The government is keen to strengthen economy with prudent fiscal management, according to the people mentioned above. This will improve India’s credit rating. “Better ratings would mean easy and cheaper credits for infrastructure projects and developmental works,” the first person said. The US-based S&P Global Ratings on May 29 upgraded India’s sovereign rating outlook to positive from stable on robust growth, improved quality of public spending in last five years and expectation of broad continuity in reforms and fiscal policies. Experts said the government is in a comfortable fiscal position and it may even advance the path of fiscal consolidation due to tax buoyancy and economic growth. Sitharaman in her budget speech for 2021-22 envisaged reducing fiscal deficit below 4.5% by 2025-26.

“Going ahead, we expect buoyancy in tax collections to continue supported by factors such as better compliance and encouraging economic growth prospects. Furthermore, RBI’s higher than budgeted dividend [ 2.1 lakh crore] transfer is also expected to boost the government’s non-tax revenues for FY25… This is likely to support the moderation in fiscal deficit roughly to 4.8% of GDP (against the budgeted 5.1%),” said CareEdge Ratings chief economist Rajani Sinha.

Experts expect robust direct and indirect tax collections in FY25 to match with government’s capital expenditures.
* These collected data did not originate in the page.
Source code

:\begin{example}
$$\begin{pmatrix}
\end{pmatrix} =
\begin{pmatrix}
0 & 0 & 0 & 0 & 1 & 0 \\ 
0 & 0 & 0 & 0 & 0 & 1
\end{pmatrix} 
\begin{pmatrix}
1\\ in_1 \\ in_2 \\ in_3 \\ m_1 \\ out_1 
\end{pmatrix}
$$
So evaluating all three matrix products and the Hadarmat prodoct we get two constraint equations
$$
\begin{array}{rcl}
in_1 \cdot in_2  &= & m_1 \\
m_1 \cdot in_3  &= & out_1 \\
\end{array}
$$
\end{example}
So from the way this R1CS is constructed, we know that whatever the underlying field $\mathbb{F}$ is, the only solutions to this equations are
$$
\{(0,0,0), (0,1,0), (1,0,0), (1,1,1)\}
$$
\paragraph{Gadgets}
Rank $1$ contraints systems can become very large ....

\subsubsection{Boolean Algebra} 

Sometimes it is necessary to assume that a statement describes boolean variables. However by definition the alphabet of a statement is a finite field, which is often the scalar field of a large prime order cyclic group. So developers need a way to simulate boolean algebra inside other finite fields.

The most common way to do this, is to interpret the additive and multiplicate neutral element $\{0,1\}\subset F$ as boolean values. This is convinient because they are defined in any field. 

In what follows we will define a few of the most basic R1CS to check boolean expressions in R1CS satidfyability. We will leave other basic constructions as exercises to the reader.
According to the official data released on June 1, India’s gross Goods and Services Tax (GST) collections in the first two months of current financial year was 3,83,006 crore, an 11.3% year-on-year growth mainly driven by a strong increase in domestic transactions.

On direct taxes, taxmen expect to repeat FY24 performance even in the current financial year on higher GDP growth. According to the official data released on April 21, gross direct tax collections for the 2023-24 was 23.37 lakh crore with 18.48% year-on-year growth. The National Statistical Office’s (NSO) on Friday projected that India’s GDP grew at 8.2% in 2023-24, higher than what was estimated by both the government and private forecasters. According to the Reserve Bank of India, the economy is expected to expand 7.2% in the current year.